- Record extracts:
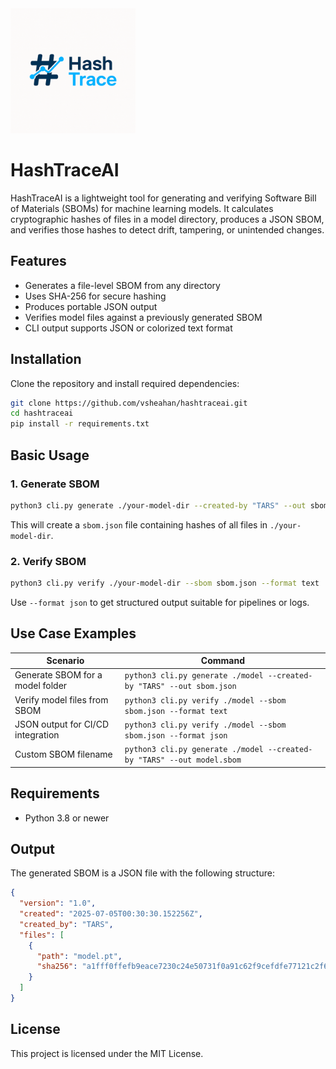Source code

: <img src="logo.png" alt="HashTraceAI Logo" width="200">

# HashTraceAI

HashTraceAI is a lightweight tool for generating and verifying Software Bill of Materials (SBOMs) for machine learning models. It calculates cryptographic hashes of files in a model directory, produces a JSON SBOM, and verifies those hashes to detect drift, tampering, or unintended changes.

## Features

- Generates a file-level SBOM from any directory
- Uses SHA-256 for secure hashing
- Produces portable JSON output
- Verifies model files against a previously generated SBOM
- CLI output supports JSON or colorized text format

## Installation

Clone the repository and install required dependencies:

```bash
git clone https://github.com/vsheahan/hashtraceai.git
cd hashtraceai
pip install -r requirements.txt
```

## Basic Usage

### 1. Generate SBOM

```bash
python3 cli.py generate ./your-model-dir --created-by "TARS" --out sbom.json
```

This will create a `sbom.json` file containing hashes of all files in `./your-model-dir`.

### 2. Verify SBOM

```bash
python3 cli.py verify ./your-model-dir --sbom sbom.json --format text
```

Use `--format json` to get structured output suitable for pipelines or logs.

## Use Case Examples

| Scenario                             | Command                                                                 |
|--------------------------------------|-------------------------------------------------------------------------|
| Generate SBOM for a model folder     | `python3 cli.py generate ./model --created-by "TARS" --out sbom.json`   |
| Verify model files from SBOM         | `python3 cli.py verify ./model --sbom sbom.json --format text`          |
| JSON output for CI/CD integration    | `python3 cli.py verify ./model --sbom sbom.json --format json`          |
| Custom SBOM filename                 | `python3 cli.py generate ./model --created-by "TARS" --out model.sbom`  |

## Requirements

- Python 3.8 or newer

## Output

The generated SBOM is a JSON file with the following structure:

```json
{
  "version": "1.0",
  "created": "2025-07-05T00:30:30.152256Z",
  "created_by": "TARS",
  "files": [
    {
      "path": "model.pt",
      "sha256": "a1fff0ffefb9eace7230c24e50731f0a91c62f9cefdfe77121c2f607125dffae"
    }
  ]
}
```

## License

This project is licensed under the MIT License.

- What to do:
Whenever a line of the data includes the word "License", show that line in full.

- Written answer:
## License
This project is licensed under the MIT License.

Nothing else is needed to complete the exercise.